Et comme dans les pays les plus riches, un malade sur deux ignore qu’il est diabétique. A en croire un spécialiste ougandais, « la seule explication à cette quasi épidémie de diabète tient aux changements de régime alimentaire et à la sédentarité ». Il n’y aurait donc pas de spécificité propre à la population ougandaise ?

Ougandaise, peut-être pas. Mais africaine, cela se pourrait bien. Les spécialistes évoquent de plus en plus un diabète de type 1B, connu sous le nom de « diabète africain ». De quoi s’agit-il au juste ?

Il s’agit d’un diabète atypique, qui touche particulièrement les femmes et les hommes d’origine sub-saharienne. La maladie, qui ressemble au départ au diabète de type 1, évolue ensuite progressivement vers un diabète de type II.

D’après le Pr Jean-François Gautier, diabétologue à l’hôpital Saint-Louis en France, le continent africain « doit faire de la prise en charge du diabète une priorité de santé publique au même titre que le SIDA, la tuberculose et le paludisme. » Et pour cause. Comme dans les pays riches, le nombres des personnes en surpoids ou obèses explose. La Fédération internationale du Diabète estime que le nombre des malades passera de 7 millions en 2003 à 15 millions en 2025 !

Le problème, c’est que le continent noir n’est pas préparé pour relever ce défi de santé publique. Manque de structures adaptées, de personnel qualifié, de moyens pour dépister la maladie… L’Afrique peine à contenir l’épidémie. Or justement, la prise en charge du diabète passe d’abord par le dépistage !

Seule une prise en charge rapide – régime alimentaire adapté, traitement anti-diabétique – et un contrôle précoce du cholestérol préviendront les risques vasculaires liés à la maladie. Sans oublier bien sûr, de traiter votre diabète et de surveiller vos yeux… et pieds. Le diabète provoque en effet des complications vasculaires qui peuvent rendre aveugle. Et il augmente aussi très considérablement les risques de développer une plaie, avec des complications sérieuses… Celles-ci peuvent aller jusqu’à l’amputation. D’abord d’un pied, puis d’une jambe, puis de l’autre… Vous êtes diabétique ? Faites examiner vos pieds au moins une fois par an par votre médecin.

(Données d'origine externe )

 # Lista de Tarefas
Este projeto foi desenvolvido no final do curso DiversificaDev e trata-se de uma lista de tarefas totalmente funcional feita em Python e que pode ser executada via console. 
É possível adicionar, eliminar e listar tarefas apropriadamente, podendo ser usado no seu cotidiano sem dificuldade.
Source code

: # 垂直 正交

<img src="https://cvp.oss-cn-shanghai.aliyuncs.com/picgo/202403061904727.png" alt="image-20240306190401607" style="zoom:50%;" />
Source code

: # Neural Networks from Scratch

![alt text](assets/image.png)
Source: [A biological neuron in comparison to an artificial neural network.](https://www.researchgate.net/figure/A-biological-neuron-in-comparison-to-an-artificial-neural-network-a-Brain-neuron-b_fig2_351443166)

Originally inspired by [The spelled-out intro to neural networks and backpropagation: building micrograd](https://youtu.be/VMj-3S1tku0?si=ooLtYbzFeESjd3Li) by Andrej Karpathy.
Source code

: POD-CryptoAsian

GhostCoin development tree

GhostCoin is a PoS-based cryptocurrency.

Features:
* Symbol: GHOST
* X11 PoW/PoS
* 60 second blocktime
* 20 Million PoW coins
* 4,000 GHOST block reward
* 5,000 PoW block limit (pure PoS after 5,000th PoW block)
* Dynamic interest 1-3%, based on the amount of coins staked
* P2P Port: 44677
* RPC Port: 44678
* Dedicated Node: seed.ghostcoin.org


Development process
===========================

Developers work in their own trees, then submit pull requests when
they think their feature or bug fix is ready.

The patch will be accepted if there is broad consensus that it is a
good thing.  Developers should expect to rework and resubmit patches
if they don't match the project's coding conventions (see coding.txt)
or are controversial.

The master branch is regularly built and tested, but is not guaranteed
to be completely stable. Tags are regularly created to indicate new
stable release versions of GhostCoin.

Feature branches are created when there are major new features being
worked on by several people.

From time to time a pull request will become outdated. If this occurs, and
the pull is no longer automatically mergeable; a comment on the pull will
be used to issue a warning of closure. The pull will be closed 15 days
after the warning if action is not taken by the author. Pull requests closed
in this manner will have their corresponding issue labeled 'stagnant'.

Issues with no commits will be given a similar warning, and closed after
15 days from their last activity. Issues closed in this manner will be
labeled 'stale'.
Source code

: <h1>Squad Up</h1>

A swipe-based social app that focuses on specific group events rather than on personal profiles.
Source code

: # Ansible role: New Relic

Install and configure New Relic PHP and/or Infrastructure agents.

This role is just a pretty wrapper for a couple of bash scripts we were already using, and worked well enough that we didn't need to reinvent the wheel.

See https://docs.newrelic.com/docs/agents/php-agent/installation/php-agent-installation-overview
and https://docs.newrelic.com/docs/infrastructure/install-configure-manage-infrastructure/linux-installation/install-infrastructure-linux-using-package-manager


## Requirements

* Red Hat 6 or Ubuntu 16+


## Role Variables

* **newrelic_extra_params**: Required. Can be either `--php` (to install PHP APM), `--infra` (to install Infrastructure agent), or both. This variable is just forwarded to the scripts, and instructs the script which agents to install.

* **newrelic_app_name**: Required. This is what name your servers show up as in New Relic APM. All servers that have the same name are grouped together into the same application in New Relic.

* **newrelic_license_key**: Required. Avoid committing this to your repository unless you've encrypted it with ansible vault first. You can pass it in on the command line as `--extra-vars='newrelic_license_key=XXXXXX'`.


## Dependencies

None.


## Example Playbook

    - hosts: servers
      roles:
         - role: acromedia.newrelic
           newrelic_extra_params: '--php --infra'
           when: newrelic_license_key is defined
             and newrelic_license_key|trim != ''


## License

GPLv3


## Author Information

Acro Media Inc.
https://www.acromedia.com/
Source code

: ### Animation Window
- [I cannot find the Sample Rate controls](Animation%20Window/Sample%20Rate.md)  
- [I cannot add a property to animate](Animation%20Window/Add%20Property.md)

Et puis… lancez-vous dans le sport !

Car contrairement aux idées reçues, les diabétiques doivent faire du sport. Surtout s’ils sont en surpoids. Marcher, courir ou jardiner, bouger un minimum permet de baisser la glycémie, le taux de sucre dans le sang. Pour les diabétiques, c’est un souci majeur. Or il ne peut être réglé par les seuls régimes alimentaires, si équilibrés soient-ils.

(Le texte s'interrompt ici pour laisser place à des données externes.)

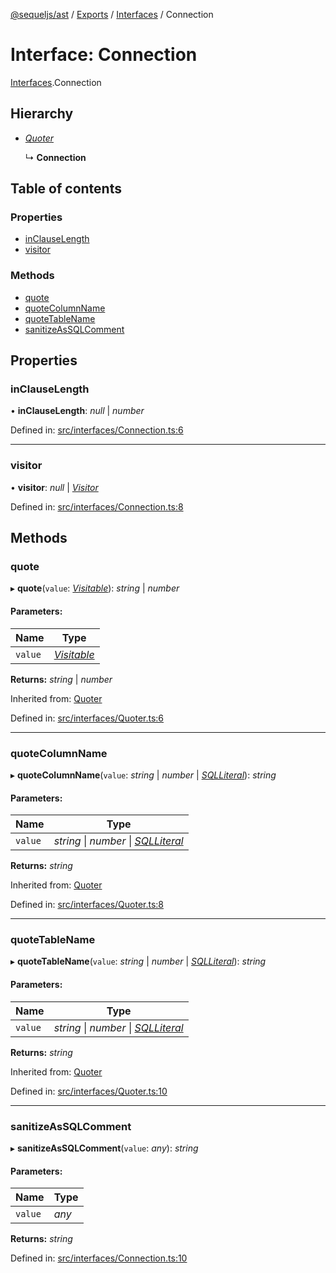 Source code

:[@sequeljs/ast](../README.md) / [Exports](../modules.md) /
[Interfaces](../modules/interfaces.md) / Connection

# Interface: Connection

[Interfaces](../modules/interfaces.md).Connection

## Hierarchy

- [_Quoter_](interfaces.quoter.md)

  ↳ **Connection**

## Table of contents

### Properties

- [inClauseLength](interfaces.connection.md#inclauselength)
- [visitor](interfaces.connection.md#visitor)

### Methods

- [quote](interfaces.connection.md#quote)
- [quoteColumnName](interfaces.connection.md#quotecolumnname)
- [quoteTableName](interfaces.connection.md#quotetablename)
- [sanitizeAsSQLComment](interfaces.connection.md#sanitizeassqlcomment)

## Properties

### inClauseLength

• **inClauseLength**: _null_ \| _number_

Defined in:
[src/interfaces/Connection.ts:6](https://github.com/sequeljs/ast/blob/8de61b1/src/interfaces/Connection.ts#L6)

---

### visitor

• **visitor**: _null_ \| [_Visitor_](../classes/visitors.visitor.md)

Defined in:
[src/interfaces/Connection.ts:8](https://github.com/sequeljs/ast/blob/8de61b1/src/interfaces/Connection.ts#L8)

## Methods

### quote

▸ **quote**(`value`: [_Visitable_](../modules/visitors.md#visitable)): _string_
\| _number_

#### Parameters:

| Name    | Type                                            |
| ------- | ----------------------------------------------- |
| `value` | [_Visitable_](../modules/visitors.md#visitable) |

**Returns:** _string_ \| _number_

Inherited from: [Quoter](interfaces.quoter.md)

Defined in:
[src/interfaces/Quoter.ts:6](https://github.com/sequeljs/ast/blob/8de61b1/src/interfaces/Quoter.ts#L6)

---

### quoteColumnName

▸ **quoteColumnName**(`value`: _string_ \| _number_ \|
[_SQLLiteral_](../classes/nodes.sqlliteral.md)): _string_

#### Parameters:

| Name    | Type                                                                   |
| ------- | ---------------------------------------------------------------------- |
| `value` | _string_ \| _number_ \| [_SQLLiteral_](../classes/nodes.sqlliteral.md) |

**Returns:** _string_

Inherited from: [Quoter](interfaces.quoter.md)

Defined in:
[src/interfaces/Quoter.ts:8](https://github.com/sequeljs/ast/blob/8de61b1/src/interfaces/Quoter.ts#L8)

---

### quoteTableName

▸ **quoteTableName**(`value`: _string_ \| _number_ \|
[_SQLLiteral_](../classes/nodes.sqlliteral.md)): _string_

#### Parameters:

| Name    | Type                                                                   |
| ------- | ---------------------------------------------------------------------- |
| `value` | _string_ \| _number_ \| [_SQLLiteral_](../classes/nodes.sqlliteral.md) |

**Returns:** _string_

Inherited from: [Quoter](interfaces.quoter.md)

Defined in:
[src/interfaces/Quoter.ts:10](https://github.com/sequeljs/ast/blob/8de61b1/src/interfaces/Quoter.ts#L10)

---

### sanitizeAsSQLComment

▸ **sanitizeAsSQLComment**(`value`: _any_): _string_

#### Parameters:

| Name    | Type  |
| ------- | ----- |
| `value` | _any_ |

**Returns:** _string_

Defined in:
[src/interfaces/Connection.ts:10](https://github.com/sequeljs/ast/blob/8de61b1/src/interfaces/Connection.ts#L10)
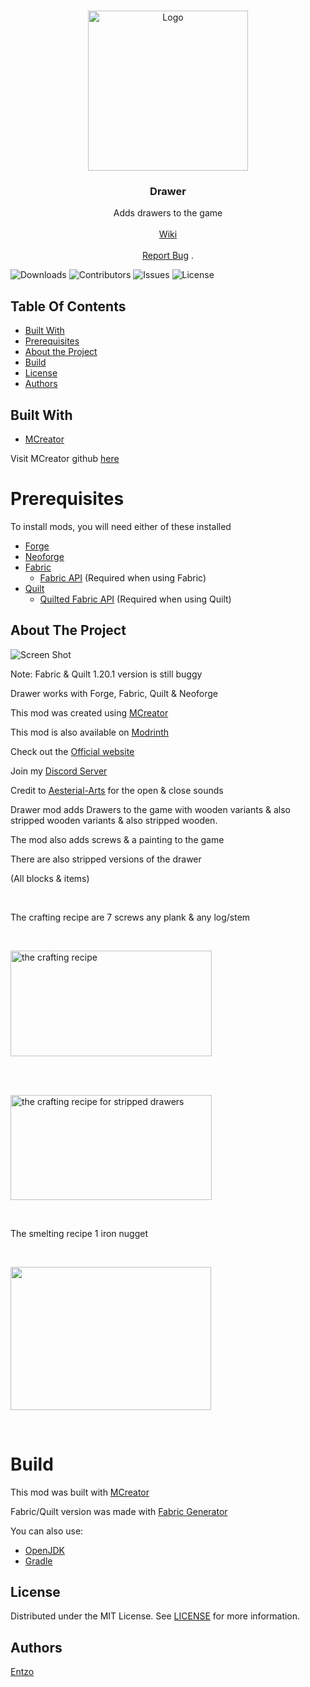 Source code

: 
<br/>
<p align="center">
  <a href="https://github.com/EntzoMC/drawer">
    <img src="https://i.imgur.com/Vy6Xgnr.png" alt="Logo" width="256" height="256">
  </a>

  <h3 align="center">Drawer</h3>

  <p align="center">
    Adds drawers to the game
    <br/>
    <br/>
    <a href="https://github.com/EntzoMC/drawer/wiki">Wiki</a>
    <br/>
    <br/>
    <a href="https://github.com/EntzoMC/drawer/issues">Report Bug</a>
    .
  </p>
</p>

![Downloads](https://img.shields.io/github/downloads/EntzoMC/drawer/total) ![Contributors](https://img.shields.io/github/contributors/EntzoMC/drawer?color=dark-green) ![Issues](https://img.shields.io/github/issues/EntzoMC/drawer) ![License](https://img.shields.io/github/license/EntzoMC/drawer) 

## Table Of Contents

* [Built With](#built-with)
* [Prerequisites](#prerequisites)
* [About the Project](#about-the-project)
* [Build](#build)
* [License](#license)
* [Authors](#authors)

## Built With

* [MCreator](https://mcreator.net)

Visit MCreator github [here](https://github.com/MCreator/MCreator)

# Prerequisites

To install mods, you will need either of these installed 

* [Forge](https://files.minecraftforge.net/net/minecraftforge/forge/)
* [Neoforge](https://neoforged.net)
* [Fabric](https://fabricmc.net)
    * [Fabric API](https://modrinth.com/mod/fabric-api) (Required when using Fabric)
* [Quilt](https://quiltmc.org/en/) 
    * [Quilted Fabric API](https://modrinth.com/mod/qsl) (Required when using Quilt)

## About The Project

![Screen Shot](https://cdn.modrinth.com/data/MxQJZHGa/images/f2f874d811ec07b10e574d41805ad37d4344be95.png)

<p>Note: Fabric & Quilt 1.20.1 version is still buggy<br />
<p>Drawer works with Forge, Fabric, Quilt & Neoforge</p>
<p>This mod was created using <a href="https://mcreator.net/">MCreator</a></p>
<p>This mod is also available on <a href="https://modrinth.com/mod/drawer">Modrinth</a></p>
<p>Check out the <a href="https://entzomc.com/mods">Official website</a></p>
<p>Join my <a title="Discord Server" href="https://discord.gg/GChPQjPMse">Discord Server</a></p>
<p>Credit to&nbsp;<a href="https://freesound.org/people/Aesterial-Arts/" target="_blank" rel="nofollow noopener noreferrer"><u>Aesterial-Arts</u></a>&nbsp;</strong>for the open & close sounds</p>
<p>Drawer mod</strong>&nbsp;adds Drawers to the game with wooden variants & also stripped wooden variants & also stripped wooden.&nbsp;</p>
<p>The mod also adds screws & a painting to the game</p>
<p>There are also stripped versions of the drawer</p>
<p>(All blocks & items)</p>
<p>&nbsp;</p>
<p>The crafting recipe are 7 screws any plank & any log/stem</p>
<p>&nbsp;</p>
<p><img src="https://cdn.modrinth.com/data/MxQJZHGa/images/18513ba014e3a30b00d8d19f472552d8c98a052c.png" alt="the crafting recipe" width="322" height="169" /></p>
<p>&nbsp;</p>
<p>&nbsp;<br /><img src="https://cdn.modrinth.com/data/MxQJZHGa/images/d08bec94fc8a86ce50f15c0e645999568b56223d.png" alt="the crafting recipe for stripped drawers" width="322" height="168" /></p>
<p>&nbsp;</p>
<p>The smelting recipe 1 iron nugget</p>
<p>&nbsp;</p>
<p><img src="https://cdn.modrinth.com/data/MxQJZHGa/images/872567949996b9922d488cb8ba9ba555e8a07c10.png" width="321" height="229" /></p>
<p>&nbsp;</p>

# Build
This mod was built with [MCreator](https://mcreator.net) 

Fabric/Quilt version was made with [Fabric Generator](https://mcreator.net/plugin/64512/mcreator-fabric-generator)

You can also use:
* [OpenJDK](https://openjdk.org)
* [Gradle](https://gradle.org)

## License

Distributed under the MIT License. See [LICENSE](https://github.com/EntzoMC/drawer/blob/main/LICENSE) for more information.

## Authors

[Entzo](https://github.com/entzo)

Si vous souffrez d’un diabète de type II, vous n’avez besoin de prendre aucune précaution particulière. Hormis comme tout un chacun, une visite médicale préalable. Pour les diabétiques de type I en revanche, la dépense supplémentaire d’énergie peut poser problème. Mais ne vous inquiétez pas ! Le médecin vous proposera un régime adapté. Avec au menu des glucides complexes – pâtes, féculents… – avant l’effort, et des glucides simples pendant l’effort s’il doit être prolongé.

Quant au choix du sport, l’éventail est large. Natation, cyclisme, gymnastique… n’hésitez pas à vous lancer. Votre corps n’attend que ça ! Pensez aussi aux petits « trucs » qui font la différence. Par exemple de bouder la voiture, de monter les escaliers ou de descendre un arrêt de bus avant le vôtre pour continuer à pied… Le tout bien sûr, sans cigarette.